Items listed in a dataset
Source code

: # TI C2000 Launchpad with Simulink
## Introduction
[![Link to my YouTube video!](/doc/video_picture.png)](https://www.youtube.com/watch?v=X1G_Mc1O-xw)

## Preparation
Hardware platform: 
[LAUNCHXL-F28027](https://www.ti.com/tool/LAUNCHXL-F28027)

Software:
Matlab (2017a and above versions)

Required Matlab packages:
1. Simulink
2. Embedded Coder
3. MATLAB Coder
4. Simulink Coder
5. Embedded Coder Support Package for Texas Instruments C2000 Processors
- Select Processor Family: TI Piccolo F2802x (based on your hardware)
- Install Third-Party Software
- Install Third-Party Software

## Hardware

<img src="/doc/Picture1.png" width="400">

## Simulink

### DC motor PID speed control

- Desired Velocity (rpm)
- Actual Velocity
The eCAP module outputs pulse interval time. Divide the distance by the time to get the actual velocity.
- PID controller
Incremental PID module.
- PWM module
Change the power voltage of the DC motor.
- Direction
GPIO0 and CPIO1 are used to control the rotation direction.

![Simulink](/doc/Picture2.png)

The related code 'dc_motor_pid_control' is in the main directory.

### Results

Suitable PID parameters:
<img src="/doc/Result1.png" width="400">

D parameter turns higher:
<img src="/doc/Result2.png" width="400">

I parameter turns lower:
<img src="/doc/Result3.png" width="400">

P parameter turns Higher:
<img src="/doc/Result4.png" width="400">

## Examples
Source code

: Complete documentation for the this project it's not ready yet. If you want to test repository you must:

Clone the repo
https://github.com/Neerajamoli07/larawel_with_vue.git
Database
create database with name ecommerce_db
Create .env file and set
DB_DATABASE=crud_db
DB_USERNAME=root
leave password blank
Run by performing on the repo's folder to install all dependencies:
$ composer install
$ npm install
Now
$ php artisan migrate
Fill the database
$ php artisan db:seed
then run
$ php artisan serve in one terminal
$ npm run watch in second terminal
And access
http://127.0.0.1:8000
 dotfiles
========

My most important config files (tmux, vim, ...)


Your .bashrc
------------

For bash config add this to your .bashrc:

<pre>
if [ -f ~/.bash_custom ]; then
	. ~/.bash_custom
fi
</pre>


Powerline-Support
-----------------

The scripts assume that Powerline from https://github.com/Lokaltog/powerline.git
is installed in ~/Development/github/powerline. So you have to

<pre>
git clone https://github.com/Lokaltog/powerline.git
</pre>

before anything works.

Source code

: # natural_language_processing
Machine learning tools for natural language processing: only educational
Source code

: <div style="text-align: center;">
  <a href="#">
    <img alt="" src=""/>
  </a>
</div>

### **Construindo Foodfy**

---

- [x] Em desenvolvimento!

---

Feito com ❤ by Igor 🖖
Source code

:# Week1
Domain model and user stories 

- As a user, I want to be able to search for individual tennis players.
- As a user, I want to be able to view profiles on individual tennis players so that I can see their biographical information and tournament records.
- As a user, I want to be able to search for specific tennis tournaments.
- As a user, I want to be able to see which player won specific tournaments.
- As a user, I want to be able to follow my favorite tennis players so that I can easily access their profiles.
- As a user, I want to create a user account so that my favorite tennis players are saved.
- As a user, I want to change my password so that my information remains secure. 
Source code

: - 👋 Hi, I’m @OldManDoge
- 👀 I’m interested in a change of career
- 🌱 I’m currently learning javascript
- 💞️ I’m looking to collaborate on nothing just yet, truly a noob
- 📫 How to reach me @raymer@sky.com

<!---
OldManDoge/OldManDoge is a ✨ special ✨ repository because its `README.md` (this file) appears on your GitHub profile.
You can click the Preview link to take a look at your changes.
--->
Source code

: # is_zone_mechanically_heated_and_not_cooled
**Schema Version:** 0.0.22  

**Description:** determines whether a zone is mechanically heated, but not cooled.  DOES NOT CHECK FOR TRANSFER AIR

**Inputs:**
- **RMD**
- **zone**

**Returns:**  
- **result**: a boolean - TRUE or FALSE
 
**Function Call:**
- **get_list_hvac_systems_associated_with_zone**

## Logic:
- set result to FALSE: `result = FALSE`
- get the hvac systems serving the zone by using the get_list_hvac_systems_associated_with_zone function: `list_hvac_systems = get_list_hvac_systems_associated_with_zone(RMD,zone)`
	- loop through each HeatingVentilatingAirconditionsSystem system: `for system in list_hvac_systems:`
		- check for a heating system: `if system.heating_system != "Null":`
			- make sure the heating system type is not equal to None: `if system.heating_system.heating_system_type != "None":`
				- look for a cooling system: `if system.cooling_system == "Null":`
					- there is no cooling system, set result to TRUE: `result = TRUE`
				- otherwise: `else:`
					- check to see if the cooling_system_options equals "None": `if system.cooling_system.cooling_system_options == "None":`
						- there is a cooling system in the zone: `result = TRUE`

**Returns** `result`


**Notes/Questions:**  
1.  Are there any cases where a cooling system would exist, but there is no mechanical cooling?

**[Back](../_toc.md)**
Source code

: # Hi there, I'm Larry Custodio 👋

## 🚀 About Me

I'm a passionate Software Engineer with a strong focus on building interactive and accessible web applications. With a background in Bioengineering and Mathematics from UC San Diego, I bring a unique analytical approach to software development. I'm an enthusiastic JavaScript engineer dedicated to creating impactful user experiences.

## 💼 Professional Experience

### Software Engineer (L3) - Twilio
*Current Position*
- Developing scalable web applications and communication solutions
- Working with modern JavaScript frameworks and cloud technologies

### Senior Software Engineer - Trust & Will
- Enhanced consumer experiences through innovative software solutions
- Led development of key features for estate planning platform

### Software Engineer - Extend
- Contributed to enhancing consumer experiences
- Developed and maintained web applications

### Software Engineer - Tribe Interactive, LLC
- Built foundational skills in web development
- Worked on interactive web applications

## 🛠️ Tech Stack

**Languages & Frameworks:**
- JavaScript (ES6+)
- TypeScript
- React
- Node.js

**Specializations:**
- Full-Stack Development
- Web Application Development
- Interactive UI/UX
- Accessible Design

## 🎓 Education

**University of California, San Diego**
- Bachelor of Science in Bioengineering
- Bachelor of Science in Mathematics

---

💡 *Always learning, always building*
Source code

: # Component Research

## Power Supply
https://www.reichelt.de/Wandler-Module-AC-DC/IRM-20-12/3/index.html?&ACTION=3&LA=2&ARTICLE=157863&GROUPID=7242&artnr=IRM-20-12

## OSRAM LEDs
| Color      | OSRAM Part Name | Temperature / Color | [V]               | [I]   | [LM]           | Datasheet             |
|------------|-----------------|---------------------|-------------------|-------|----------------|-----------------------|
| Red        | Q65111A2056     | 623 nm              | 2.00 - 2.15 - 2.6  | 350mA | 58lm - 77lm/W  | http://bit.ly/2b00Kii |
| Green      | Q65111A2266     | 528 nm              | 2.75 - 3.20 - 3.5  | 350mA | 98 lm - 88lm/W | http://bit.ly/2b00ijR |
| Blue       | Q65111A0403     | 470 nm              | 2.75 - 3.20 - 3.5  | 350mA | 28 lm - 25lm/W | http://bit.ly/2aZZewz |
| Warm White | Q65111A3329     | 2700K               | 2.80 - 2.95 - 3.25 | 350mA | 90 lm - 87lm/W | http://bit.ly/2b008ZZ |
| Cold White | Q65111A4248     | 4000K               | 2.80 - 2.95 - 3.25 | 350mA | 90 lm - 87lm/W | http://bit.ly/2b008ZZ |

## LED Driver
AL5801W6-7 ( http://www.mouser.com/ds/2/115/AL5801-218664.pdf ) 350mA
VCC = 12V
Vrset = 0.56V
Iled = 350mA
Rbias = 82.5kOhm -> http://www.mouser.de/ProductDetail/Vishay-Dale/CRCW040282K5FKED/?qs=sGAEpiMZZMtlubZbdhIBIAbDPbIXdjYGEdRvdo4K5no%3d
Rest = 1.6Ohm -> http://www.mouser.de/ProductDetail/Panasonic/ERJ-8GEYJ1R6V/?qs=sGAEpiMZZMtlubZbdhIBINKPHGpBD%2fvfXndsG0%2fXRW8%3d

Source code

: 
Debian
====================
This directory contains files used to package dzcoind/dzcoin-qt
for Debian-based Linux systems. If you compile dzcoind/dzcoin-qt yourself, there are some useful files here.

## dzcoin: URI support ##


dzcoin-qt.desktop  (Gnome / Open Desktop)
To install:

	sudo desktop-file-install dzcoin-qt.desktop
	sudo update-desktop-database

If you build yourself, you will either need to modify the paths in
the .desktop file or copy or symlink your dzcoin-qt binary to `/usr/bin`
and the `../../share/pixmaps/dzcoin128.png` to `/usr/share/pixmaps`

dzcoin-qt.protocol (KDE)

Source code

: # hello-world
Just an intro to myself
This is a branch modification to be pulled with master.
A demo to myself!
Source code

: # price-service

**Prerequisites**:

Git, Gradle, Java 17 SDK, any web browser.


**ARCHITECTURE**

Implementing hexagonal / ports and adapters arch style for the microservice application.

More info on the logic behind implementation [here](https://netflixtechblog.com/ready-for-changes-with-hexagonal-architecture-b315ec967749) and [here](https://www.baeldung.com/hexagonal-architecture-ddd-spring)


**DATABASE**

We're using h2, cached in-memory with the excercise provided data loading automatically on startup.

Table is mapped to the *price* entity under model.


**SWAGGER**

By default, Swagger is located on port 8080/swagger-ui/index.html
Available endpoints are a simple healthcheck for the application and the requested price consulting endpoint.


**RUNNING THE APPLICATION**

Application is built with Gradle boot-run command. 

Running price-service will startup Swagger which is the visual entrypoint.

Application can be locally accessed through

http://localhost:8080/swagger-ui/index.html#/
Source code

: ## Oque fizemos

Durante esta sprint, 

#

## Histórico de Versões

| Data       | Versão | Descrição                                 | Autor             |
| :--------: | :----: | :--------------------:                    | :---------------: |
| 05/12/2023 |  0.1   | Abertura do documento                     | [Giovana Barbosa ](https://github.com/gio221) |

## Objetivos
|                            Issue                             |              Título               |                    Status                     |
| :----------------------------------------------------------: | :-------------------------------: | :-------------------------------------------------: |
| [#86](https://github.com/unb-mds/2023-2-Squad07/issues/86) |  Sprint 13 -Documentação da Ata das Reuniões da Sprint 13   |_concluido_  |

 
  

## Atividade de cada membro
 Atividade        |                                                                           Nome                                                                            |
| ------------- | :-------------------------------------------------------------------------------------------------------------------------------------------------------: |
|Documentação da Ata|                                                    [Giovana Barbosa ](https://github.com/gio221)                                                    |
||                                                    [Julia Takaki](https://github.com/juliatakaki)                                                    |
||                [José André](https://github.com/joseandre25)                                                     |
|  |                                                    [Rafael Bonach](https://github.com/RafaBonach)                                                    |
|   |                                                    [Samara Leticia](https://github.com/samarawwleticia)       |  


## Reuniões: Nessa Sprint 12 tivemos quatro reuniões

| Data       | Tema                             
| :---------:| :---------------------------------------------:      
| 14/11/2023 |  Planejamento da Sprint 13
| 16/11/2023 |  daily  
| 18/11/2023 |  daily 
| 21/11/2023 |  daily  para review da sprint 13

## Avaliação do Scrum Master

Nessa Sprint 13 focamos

**TASK ITEM**. Starting with the first line of the records, repeat every line up to and including the one containing "## Simulink", and nothing else.

**ANSWER FOR THE TASK**.
Source code

: # TI C2000 Launchpad with Simulink
## Introduction
[![Link to my YouTube video!](/doc/video_picture.png)](https://www.youtube.com/watch?v=X1G_Mc1O-xw)

## Preparation
Hardware platform: 
[LAUNCHXL-F28027](https://www.ti.com/tool/LAUNCHXL-F28027)

Software:
Matlab (2017a and above versions)

Required Matlab packages:
1. Simulink
2. Embedded Coder
3. MATLAB Coder
4. Simulink Coder
5. Embedded Coder Support Package for Texas Instruments C2000 Processors
- Select Processor Family: TI Piccolo F2802x (based on your hardware)
- Install Third-Party Software
- Install Third-Party Software

## Hardware

<img src="/doc/Picture1.png" width="400">

## Simulink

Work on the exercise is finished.